The World's First Kosher Cheeseburger Is Officially Here

'Getting kosher certification is an important milestone,' said Impossible Foods CEO and Founder Dr. Patrick O. Brown

Image from the Impossible Burger's official Twitter feed
Screen shot

The trail-blazing Impossible Burger, the world’s only kosher cheeseburger, created sustainably, is now officially on the Orthodox Union’s kosher database registry.

The Impossible Burger entered development in 2011 and debuted in July 2016 at the fashionably erstwhile Chef David Chang’s Momofuku Nishi in Manhattan. It’s since won a 2017 Tasty Award and a 2018 Fabi Award from the National Restaurant Association - and it’s the only plant-based burger to ever have done so.

“Getting kosher certification is an important milestone,” said Impossible Foods CEO and Founder Dr. Patrick O. Brown. “We want the Impossible Burger to be ubiquitous, and that means it must be affordable and accessible to everyone — including people who have food restrictions for religious reasons.”

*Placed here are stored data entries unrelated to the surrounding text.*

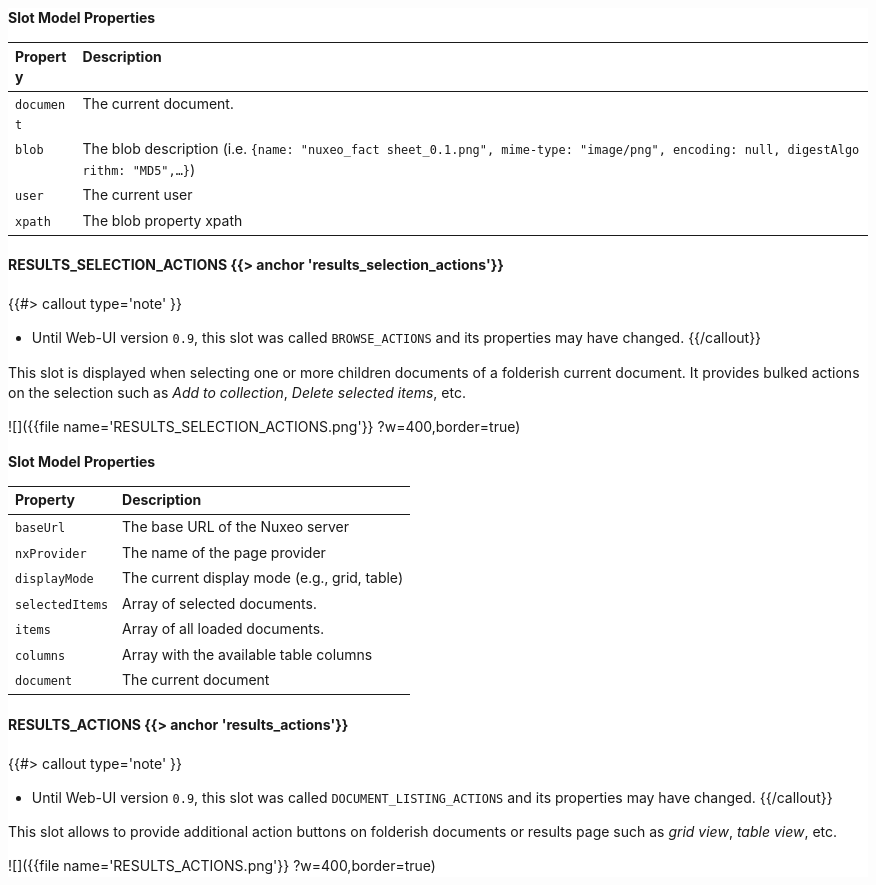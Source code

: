 **Slot Model Properties**

| Property   | Description                                                                                                                        |
|:-----------|:-----------------------------------------------------------------------------------------------------------------------------------|
| `document` | The current document.                                                                                                              |
| `blob`     | The blob description (i.e. `{name: "nuxeo_fact sheet_0.1.png", mime-type: "image/png", encoding: null, digestAlgorithm: "MD5",…}`) |
| `user`     | The current user                                                                                                                   |
| `xpath`    | The blob property xpath                                                                                                            |

#### RESULTS_SELECTION_ACTIONS {{> anchor 'results_selection_actions'}}

{{#> callout type='note' }}
- Until Web-UI version `0.9`, this slot was called `BROWSE_ACTIONS` and its properties may have changed.
{{/callout}}

This slot is displayed when selecting one or more children documents of a folderish current document. It provides bulked actions on the selection such as *Add to collection*, *Delete selected items*, etc.

![]({{file name='RESULTS_SELECTION_ACTIONS.png'}} ?w=400,border=true)

**Slot Model Properties**

| Property        | Description                                  |
|:----------------|:---------------------------------------------|
| `baseUrl`       | The base URL of the Nuxeo server             |
| `nxProvider`    | The name of the page provider                |
| `displayMode`   | The current display mode (e.g., grid, table) |
| `selectedItems` | Array of selected documents.                 |
| `items`         | Array of all loaded documents.               |
| `columns`       | Array with the available table columns       |
| `document`      | The current document                         |

#### RESULTS_ACTIONS {{> anchor 'results_actions'}}

{{#> callout type='note' }}
- Until Web-UI version `0.9`, this slot was called `DOCUMENT_LISTING_ACTIONS` and its properties may have changed.
{{/callout}}

This slot allows to provide additional action buttons on folderish documents or results page such as *grid view*, *table view*, etc.

![]({{file name='RESULTS_ACTIONS.png'}} ?w=400,border=true)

In Oakland, California, the magic happens on a 67,000-square-foot manufacturing facility which produces 500,000 pounds of plant-based meat per month. Rabbis from OU Kosher toured it earlier this year to make sure all ingredients, processes, and equipment used to make the Impossible Burger are compliant with kosher law.

The Impossible Burger at New York's Momofuko Nishi. It looks like a regular beef burger, in a bun with lettuce, tomato, pickles and what appears to be Russian dressing.
Zack DeZon

Ingredients? No animal products whatsoever, just simple ingredients like water, wheat protein, potato protein and coconut oil. No slaughterhouses, no hormones, no cholesterol, no artificial flavors, no antibiotics and no guilt is involved in the making of these burgers. The Impossible Burger impossibly uses about 75% less water, generates about 87% fewer greenhouse gases, and requires around 95% less land than conventional ground beef from cows.

So what’s the secret ingredient? One word, two syllables: Heme. It’s what helps meat taste like meat. It’s what ties all the other flavors together when meat is cooking. Heme is found in practically everything we eat, but especially in animal tissues. Scientists at Impossible discovered its the abundance of heme in animal tissue that makes meat taste like meat.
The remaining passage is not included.